Top Crypto and Blockchain Events to Unveil This Week

Top Crypto and Blockchain Events to Unveil This Week

The worldwide crypto and blockchain community is getting ready for the key events to take place over this week. In this respect, the top crypto events to occur between the 1st and 7th of September 2025 include “Taipei Blockchain Week 205,” “ETHWarsaw 2025,” and “Bitcoin Indonesia Conference.” These conferences focus on bringing together the top industry experts, enthusiasts, investors, and developers to delve deeper into decentralized innovation.
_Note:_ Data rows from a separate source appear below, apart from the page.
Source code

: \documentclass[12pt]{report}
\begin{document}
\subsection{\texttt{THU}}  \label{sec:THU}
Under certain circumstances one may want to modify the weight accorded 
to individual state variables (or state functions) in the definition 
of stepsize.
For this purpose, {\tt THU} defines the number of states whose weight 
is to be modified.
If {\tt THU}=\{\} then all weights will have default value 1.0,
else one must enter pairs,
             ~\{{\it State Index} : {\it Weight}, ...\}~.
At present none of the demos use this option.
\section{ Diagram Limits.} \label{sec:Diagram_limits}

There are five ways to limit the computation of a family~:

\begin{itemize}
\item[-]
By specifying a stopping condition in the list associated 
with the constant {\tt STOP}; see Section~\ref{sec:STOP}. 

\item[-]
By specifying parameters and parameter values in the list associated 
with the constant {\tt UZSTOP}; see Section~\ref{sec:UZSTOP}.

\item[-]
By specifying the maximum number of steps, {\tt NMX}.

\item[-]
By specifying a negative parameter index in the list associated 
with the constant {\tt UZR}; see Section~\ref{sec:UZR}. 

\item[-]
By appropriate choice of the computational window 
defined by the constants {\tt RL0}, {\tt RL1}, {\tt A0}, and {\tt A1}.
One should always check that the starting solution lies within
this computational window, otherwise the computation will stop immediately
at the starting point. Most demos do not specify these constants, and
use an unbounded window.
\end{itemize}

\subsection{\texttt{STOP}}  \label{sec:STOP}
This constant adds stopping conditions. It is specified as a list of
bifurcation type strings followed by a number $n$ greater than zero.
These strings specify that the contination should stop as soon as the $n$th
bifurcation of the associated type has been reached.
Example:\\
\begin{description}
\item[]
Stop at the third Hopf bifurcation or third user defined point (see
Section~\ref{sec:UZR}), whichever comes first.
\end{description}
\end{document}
Keeping this in view, each of these events promises an unparalleled merger of insights, practical strategies, and cultural exchanges to drive blockchain advancement.

Taipei Blockchain Week 2025

The respective crypto conference is set to take place between the 4th and 6th of September in Taiwan’s Taipei City. The event is devoted to highlighting the role of the country in the worldwide blockchain development. Its theme “Onboard” will reportedly be unfolded across 5 warehouse venues. They will feature 3 phases, 60+ partners and sponsors, as well as 200+ speakers. All of the participants will focus on the new ways to accelerate Web3 innovation and adoption. The notable speakers to participate in the event include BiGo’s Abel Seow, Anndy.com’s Anndy Lian, and Pudgy Penguins’ Cheryl Law, among others.

ETHWarsaw 2025

ETHWarsaw is the 2nd prominent crypto event to occur during this week. The 4-day-long event will start on the 4th of this month in Poland’s capital city Warsaw. The main purpose of this event is to drive crypto and blockchain adoption. In this respect, it will cover a shift from the paternalistic mechanisms to autonomous solutions and personal freedom. The participants will contribute to the establishment of relatively decentralized and reliable social systems.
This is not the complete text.